Although market volatility continues, history shows that equities are the best way for clients to earn the returns necessary to meet their goals, and advisors have an important role to play in convincing them of this, according to Marlena Lee, vice president of Austin, Tex.-based Dimensional Fund Advisors Ltd.
Speaking at the Institute of Advanced Financial Planners (IAFP) annual symposium in Vancouver on Thursday, Lee said that equity exposure – and global equity exposure, in particular – is critical for clients.
She pointed to historical data showing that in the past 112 years, the majority of the growth in wealth around the world has come from equities, even though sharp declines are a regular occurrence on global markets.

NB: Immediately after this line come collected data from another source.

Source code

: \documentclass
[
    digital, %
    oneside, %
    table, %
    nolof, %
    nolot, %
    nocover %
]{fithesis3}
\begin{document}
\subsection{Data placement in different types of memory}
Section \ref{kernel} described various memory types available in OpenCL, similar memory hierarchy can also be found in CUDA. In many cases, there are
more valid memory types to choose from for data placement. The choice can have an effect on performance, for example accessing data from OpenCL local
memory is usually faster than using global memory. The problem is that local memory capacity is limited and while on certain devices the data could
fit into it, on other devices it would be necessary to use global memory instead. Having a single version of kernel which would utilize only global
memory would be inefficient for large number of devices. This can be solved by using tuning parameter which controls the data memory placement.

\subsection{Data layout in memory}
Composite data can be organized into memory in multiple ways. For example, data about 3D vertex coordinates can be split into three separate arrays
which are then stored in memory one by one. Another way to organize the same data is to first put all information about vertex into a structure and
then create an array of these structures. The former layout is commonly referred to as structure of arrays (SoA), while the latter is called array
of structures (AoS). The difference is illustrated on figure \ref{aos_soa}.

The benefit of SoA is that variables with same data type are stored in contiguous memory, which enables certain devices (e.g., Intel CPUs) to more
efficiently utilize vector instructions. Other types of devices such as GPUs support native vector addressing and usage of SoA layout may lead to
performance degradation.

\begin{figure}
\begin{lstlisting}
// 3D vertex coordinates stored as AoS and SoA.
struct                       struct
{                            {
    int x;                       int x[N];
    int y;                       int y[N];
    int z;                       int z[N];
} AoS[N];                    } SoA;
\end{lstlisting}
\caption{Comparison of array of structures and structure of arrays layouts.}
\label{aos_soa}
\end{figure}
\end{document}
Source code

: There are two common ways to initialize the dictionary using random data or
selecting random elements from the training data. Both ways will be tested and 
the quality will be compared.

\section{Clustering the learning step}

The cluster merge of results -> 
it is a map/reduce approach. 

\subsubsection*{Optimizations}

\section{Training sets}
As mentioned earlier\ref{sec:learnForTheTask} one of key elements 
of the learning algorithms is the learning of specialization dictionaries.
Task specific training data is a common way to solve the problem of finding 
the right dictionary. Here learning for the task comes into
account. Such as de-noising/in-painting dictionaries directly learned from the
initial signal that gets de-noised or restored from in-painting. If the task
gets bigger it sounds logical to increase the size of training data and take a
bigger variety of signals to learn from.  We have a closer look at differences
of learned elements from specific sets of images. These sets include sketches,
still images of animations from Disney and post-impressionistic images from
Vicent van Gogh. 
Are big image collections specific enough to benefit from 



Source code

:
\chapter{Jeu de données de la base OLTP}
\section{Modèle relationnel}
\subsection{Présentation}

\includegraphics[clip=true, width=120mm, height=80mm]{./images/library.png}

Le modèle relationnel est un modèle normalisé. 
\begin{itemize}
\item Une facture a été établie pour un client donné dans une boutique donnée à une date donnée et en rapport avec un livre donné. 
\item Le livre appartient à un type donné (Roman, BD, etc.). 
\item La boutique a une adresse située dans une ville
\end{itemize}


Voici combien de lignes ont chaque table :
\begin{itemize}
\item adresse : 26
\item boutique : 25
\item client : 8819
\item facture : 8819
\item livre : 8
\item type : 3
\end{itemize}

“Even though periods of drawdowns of 50% or more are actually quite common,” she said, “we’ve also seen that markets have rewarded this type of risk in the past.”
Many investors, rattled by the financial crisis and the extreme market swings in recent years, are likely tempted to give up on stock markets, Lee said. In fact, she said many exited the market at the worst possible time, when stocks hit their low point in 2009. As a result, they failed to participate in the recovery that followed, and are thus going to have a harder time reaching their investment goals.
“Left to their own devices, investors make very bad decisions when it comes to handling market volatility,” Lee said. “The biggest challenge I think that investors face is really being disciplined, taking care of their own emotions, and not jumping out of the markets at the very worst time possible.”
This is where financial advisors have a critical role to play, Lee added. She said advisors must remind their clients that just as there are risks associated with investing in equities, there are also risks associated with seemingly safe vehicles.
“People tend to be really focused on one type of risk, and that’s volatility risk,” she said.
Holding large proportions of cash or other low-yielding securities, however, could put clients at risk of failing to meet their longer-term investment goals, Lee said.
“If you are viewing risk through the lens of how likely am I going to be able to meet my investment goals? Am I going to outlive my portfolio? In terms of that type of risk, equities can be considered actually far less risky, because they have a high expected real return associated with them.”
With global interest rates at historically low levels, Lee added, this type of risk is particularly relevant today. She said low interest rates have resulted in yields so low that in some countries, they’re not enough to compensate for inflation.
And, she expects rates to remain low for the foreseeable future. “There is a chance that we may be here for a while,” she said.
For clients who are unwilling to take on equity market risk, Lee said advisors may have to have frank discussions about the need for them to reduce their spending in order to meet their goals.